## EXERCISE BRIEF
Your answer should be an exact copy of the lines from the start of the entries to the line containing "- Science is the research of knowledge", both included.

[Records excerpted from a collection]
Segment Open

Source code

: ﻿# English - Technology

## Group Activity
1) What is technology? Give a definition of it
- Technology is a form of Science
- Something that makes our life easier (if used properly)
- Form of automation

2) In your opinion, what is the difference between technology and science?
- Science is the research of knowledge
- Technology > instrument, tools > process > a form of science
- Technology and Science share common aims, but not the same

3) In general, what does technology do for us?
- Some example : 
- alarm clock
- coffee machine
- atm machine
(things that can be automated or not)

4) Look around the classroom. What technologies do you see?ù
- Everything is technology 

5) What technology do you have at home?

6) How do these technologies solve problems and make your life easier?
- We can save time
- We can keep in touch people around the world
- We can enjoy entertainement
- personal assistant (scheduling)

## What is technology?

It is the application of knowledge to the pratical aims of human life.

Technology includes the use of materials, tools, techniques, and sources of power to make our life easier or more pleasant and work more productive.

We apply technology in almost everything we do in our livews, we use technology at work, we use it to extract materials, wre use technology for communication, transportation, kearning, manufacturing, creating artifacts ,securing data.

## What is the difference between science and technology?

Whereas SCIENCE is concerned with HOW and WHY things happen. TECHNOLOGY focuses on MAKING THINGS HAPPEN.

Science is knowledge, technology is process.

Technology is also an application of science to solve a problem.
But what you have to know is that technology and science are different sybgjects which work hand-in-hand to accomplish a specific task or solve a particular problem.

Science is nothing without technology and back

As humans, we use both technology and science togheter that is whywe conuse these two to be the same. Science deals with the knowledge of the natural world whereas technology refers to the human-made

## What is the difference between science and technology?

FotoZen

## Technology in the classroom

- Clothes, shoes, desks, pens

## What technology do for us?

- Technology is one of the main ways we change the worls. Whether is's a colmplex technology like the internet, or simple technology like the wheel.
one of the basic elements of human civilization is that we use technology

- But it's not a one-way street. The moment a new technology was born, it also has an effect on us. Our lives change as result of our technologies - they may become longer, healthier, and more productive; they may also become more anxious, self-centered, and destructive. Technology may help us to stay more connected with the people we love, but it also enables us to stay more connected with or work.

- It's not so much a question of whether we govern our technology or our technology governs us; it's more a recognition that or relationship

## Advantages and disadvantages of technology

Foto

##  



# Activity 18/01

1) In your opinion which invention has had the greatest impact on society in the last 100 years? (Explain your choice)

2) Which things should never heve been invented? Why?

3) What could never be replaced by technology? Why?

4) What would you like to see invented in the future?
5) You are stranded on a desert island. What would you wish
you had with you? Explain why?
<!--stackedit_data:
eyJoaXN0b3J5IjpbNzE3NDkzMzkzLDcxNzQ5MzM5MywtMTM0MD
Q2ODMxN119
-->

Segment Closed

## THE ANSWER
Source code

: ﻿# English - Technology

## Group Activity
1) What is technology? Give a definition of it
- Technology is a form of Science
- Something that makes our life easier (if used properly)
- Form of automation

2) In your opinion, what is the difference between technology and science?
- Science is the research of knowledge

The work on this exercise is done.